* [What is expected]:
All that is needed is the listing, transcribed exactly and in full.

(Beginning of Dataset entries)

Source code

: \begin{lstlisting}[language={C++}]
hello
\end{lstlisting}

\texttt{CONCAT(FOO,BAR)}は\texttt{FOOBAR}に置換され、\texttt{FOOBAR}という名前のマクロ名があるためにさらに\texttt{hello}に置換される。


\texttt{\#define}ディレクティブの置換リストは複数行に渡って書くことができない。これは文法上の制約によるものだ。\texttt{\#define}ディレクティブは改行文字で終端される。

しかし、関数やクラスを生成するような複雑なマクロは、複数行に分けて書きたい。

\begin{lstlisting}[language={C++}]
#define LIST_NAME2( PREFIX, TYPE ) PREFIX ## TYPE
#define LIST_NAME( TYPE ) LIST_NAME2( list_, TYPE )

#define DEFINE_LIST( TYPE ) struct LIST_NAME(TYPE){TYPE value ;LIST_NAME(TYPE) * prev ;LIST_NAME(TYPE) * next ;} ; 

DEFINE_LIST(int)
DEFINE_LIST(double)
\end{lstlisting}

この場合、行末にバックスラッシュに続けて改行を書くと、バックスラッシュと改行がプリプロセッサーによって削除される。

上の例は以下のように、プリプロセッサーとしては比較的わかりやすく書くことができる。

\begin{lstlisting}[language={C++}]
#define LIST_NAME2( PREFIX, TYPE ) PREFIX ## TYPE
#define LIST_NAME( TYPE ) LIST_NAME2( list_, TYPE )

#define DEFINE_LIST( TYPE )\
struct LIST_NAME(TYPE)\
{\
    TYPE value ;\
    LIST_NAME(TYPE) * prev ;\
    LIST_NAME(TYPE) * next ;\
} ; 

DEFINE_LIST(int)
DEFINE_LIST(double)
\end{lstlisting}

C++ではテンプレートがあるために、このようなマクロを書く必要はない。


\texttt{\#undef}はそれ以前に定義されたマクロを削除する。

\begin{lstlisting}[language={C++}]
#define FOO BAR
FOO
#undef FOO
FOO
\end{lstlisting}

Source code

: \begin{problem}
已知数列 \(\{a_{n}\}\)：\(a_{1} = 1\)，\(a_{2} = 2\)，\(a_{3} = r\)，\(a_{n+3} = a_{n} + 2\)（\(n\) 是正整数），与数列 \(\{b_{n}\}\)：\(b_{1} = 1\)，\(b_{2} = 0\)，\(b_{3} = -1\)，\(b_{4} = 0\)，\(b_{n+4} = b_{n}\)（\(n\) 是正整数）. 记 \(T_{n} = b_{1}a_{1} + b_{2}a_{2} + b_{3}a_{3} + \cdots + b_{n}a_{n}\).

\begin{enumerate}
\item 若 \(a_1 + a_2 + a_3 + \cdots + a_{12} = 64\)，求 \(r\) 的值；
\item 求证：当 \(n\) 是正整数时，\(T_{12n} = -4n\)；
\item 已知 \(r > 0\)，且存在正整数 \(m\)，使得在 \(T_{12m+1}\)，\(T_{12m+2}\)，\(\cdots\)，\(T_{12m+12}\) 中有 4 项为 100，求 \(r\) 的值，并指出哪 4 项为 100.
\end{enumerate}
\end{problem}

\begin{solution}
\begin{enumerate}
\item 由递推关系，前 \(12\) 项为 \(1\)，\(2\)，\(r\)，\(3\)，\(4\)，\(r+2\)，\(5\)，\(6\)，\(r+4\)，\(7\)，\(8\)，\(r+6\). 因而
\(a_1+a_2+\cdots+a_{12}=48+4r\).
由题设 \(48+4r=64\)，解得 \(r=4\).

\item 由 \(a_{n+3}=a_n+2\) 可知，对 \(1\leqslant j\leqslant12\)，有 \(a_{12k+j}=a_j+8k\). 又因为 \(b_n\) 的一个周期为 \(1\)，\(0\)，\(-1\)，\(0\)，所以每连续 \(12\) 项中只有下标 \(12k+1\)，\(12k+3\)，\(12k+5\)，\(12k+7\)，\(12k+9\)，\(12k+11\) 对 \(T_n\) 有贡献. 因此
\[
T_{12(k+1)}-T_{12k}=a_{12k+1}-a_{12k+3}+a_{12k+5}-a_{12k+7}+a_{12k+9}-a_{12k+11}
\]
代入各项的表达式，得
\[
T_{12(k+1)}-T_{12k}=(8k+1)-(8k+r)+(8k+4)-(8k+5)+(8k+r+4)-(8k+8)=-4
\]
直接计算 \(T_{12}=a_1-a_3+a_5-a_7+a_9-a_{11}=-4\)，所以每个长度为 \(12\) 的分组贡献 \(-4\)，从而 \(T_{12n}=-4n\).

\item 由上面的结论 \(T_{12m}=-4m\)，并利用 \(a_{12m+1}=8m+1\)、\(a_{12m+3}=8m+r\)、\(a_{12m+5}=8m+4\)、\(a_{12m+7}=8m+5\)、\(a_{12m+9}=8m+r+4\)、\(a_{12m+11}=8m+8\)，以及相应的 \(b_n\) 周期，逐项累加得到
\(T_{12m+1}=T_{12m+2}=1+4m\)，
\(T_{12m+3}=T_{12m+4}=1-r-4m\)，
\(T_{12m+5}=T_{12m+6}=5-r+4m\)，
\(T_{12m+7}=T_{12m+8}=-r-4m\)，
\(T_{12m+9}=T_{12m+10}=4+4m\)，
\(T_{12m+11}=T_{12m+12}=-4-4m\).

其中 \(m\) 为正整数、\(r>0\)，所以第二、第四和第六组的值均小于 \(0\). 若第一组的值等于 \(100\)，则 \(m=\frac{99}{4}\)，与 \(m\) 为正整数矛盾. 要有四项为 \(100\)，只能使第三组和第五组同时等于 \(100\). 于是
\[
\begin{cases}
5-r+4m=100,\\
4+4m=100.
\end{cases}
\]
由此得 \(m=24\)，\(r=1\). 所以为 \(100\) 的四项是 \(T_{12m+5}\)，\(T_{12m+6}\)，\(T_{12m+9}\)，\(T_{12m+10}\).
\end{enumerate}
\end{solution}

(End of Dataset entries)

* [Output below]:
Source code

: \begin{lstlisting}[language={C++}]
hello
\end{lstlisting}

\texttt{CONCAT(FOO,BAR)}は\texttt{FOOBAR}に置換され、\texttt{FOOBAR}という名前のマクロ名があるためにさらに\texttt{hello}に置換される。


\texttt{\#define}ディレクティブの置換リストは複数行に渡って書くことができない。これは文法上の制約によるものだ。\texttt{\#define}ディレクティブは改行文字で終端される。

しかし、関数やクラスを生成するような複雑なマクロは、複数行に分けて書きたい。

\begin{lstlisting}[language={C++}]
#define LIST_NAME2( PREFIX, TYPE ) PREFIX ## TYPE
#define LIST_NAME( TYPE ) LIST_NAME2( list_, TYPE )

#define DEFINE_LIST( TYPE ) struct LIST_NAME(TYPE){TYPE value ;LIST_NAME(TYPE) * prev ;LIST_NAME(TYPE) * next ;} ; 

DEFINE_LIST(int)
DEFINE_LIST(double)
\end{lstlisting}

この場合、行末にバックスラッシュに続けて改行を書くと、バックスラッシュと改行がプリプロセッサーによって削除される。

上の例は以下のように、プリプロセッサーとしては比較的わかりやすく書くことができる。

\begin{lstlisting}[language={C++}]
#define LIST_NAME2( PREFIX, TYPE ) PREFIX ## TYPE
#define LIST_NAME( TYPE ) LIST_NAME2( list_, TYPE )

#define DEFINE_LIST( TYPE )\
struct LIST_NAME(TYPE)\
{\
    TYPE value ;\
    LIST_NAME(TYPE) * prev ;\
    LIST_NAME(TYPE) * next ;\
} ; 

DEFINE_LIST(int)
DEFINE_LIST(double)
\end{lstlisting}

C++ではテンプレートがあるために、このようなマクロを書く必要はない。


\texttt{\#undef}はそれ以前に定義されたマクロを削除する。

\begin{lstlisting}[language={C++}]
#define FOO BAR
FOO
#undef FOO
FOO
\end{lstlisting}

Source code

: \begin{problem}
已知数列 \(\{a_{n}\}\)：\(a_{1} = 1\)，\(a_{2} = 2\)，\(a_{3} = r\)，\(a_{n+3} = a_{n} + 2\)（\(n\) 是正整数），与数列 \(\{b_{n}\}\)：\(b_{1} = 1\)，\(b_{2} = 0\)，\(b_{3} = -1\)，\(b_{4} = 0\)，\(b_{n+4} = b_{n}\)（\(n\) 是正整数）. 记 \(T_{n} = b_{1}a_{1} + b_{2}a_{2} + b_{3}a_{3} + \cdots + b_{n}a_{n}\).

\begin{enumerate}
\item 若 \(a_1 + a_2 + a_3 + \cdots + a_{12} = 64\)，求 \(r\) 的值；
\item 求证：当 \(n\) 是正整数时，\(T_{12n} = -4n\)；
\item 已知 \(r > 0\)，且存在正整数 \(m\)，使得在 \(T_{12m+1}\)，\(T_{12m+2}\)，\(\cdots\)，\(T_{12m+12}\) 中有 4 项为 100，求 \(r\) 的值，并指出哪 4 项为 100.
\end{enumerate}
\end{problem}

\begin{solution}
\begin{enumerate}
\item 由递推关系，前 \(12\) 项为 \(1\)，\(2\)，\(r\)，\(3\)，\(4\)，\(r+2\)，\(5\)，\(6\)，\(r+4\)，\(7\)，\(8\)，\(r+6\). 因而
\(a_1+a_2+\cdots+a_{12}=48+4r\).
由题设 \(48+4r=64\)，解得 \(r=4\).

\item 由 \(a_{n+3}=a_n+2\) 可知，对 \(1\leqslant j\leqslant12\)，有 \(a_{12k+j}=a_j+8k\). 又因为 \(b_n\) 的一个周期为 \(1\)，\(0\)，\(-1\)，\(0\)，所以每连续 \(12\) 项中只有下标 \(12k+1\)，\(12k+3\)，\(12k+5\)，\(12k+7\)，\(12k+9\)，\(12k+11\) 对 \(T_n\) 有贡献. 因此
\[
T_{12(k+1)}-T_{12k}=a_{12k+1}-a_{12k+3}+a_{12k+5}-a_{12k+7}+a_{12k+9}-a_{12k+11}
\]
代入各项的表达式，得
\[
T_{12(k+1)}-T_{12k}=(8k+1)-(8k+r)+(8k+4)-(8k+5)+(8k+r+4)-(8k+8)=-4
\]
直接计算 \(T_{12}=a_1-a_3+a_5-a_7+a_9-a_{11}=-4\)，所以每个长度为 \(12\) 的分组贡献 \(-4\)，从而 \(T_{12n}=-4n\).

\item 由上面的结论 \(T_{12m}=-4m\)，并利用 \(a_{12m+1}=8m+1\)、\(a_{12m+3}=8m+r\)、\(a_{12m+5}=8m+4\)、\(a_{12m+7}=8m+5\)、\(a_{12m+9}=8m+r+4\)、\(a_{12m+11}=8m+8\)，以及相应的 \(b_n\) 周期，逐项累加得到
\(T_{12m+1}=T_{12m+2}=1+4m\)，
\(T_{12m+3}=T_{12m+4}=1-r-4m\)，
\(T_{12m+5}=T_{12m+6}=5-r+4m\)，
\(T_{12m+7}=T_{12m+8}=-r-4m\)，
\(T_{12m+9}=T_{12m+10}=4+4m\)，
\(T_{12m+11}=T_{12m+12}=-4-4m\).

其中 \(m\) 为正整数、\(r>0\)，所以第二、第四和第六组的值均小于 \(0\). 若第一组的值等于 \(100\)，则 \(m=\frac{99}{4}\)，与 \(m\) 为正整数矛盾. 要有四项为 \(100\)，只能使第三组和第五组同时等于 \(100\). 于是
\[
\begin{cases}
5-r+4m=100,\\
4+4m=100.
\end{cases}
\]
由此得 \(m=24\)，\(r=1\). 所以为 \(100\) 的四项是 \(T_{12m+5}\)，\(T_{12m+6}\)，\(T_{12m+9}\)，\(T_{12m+10}\).
\end{enumerate}
\end{solution}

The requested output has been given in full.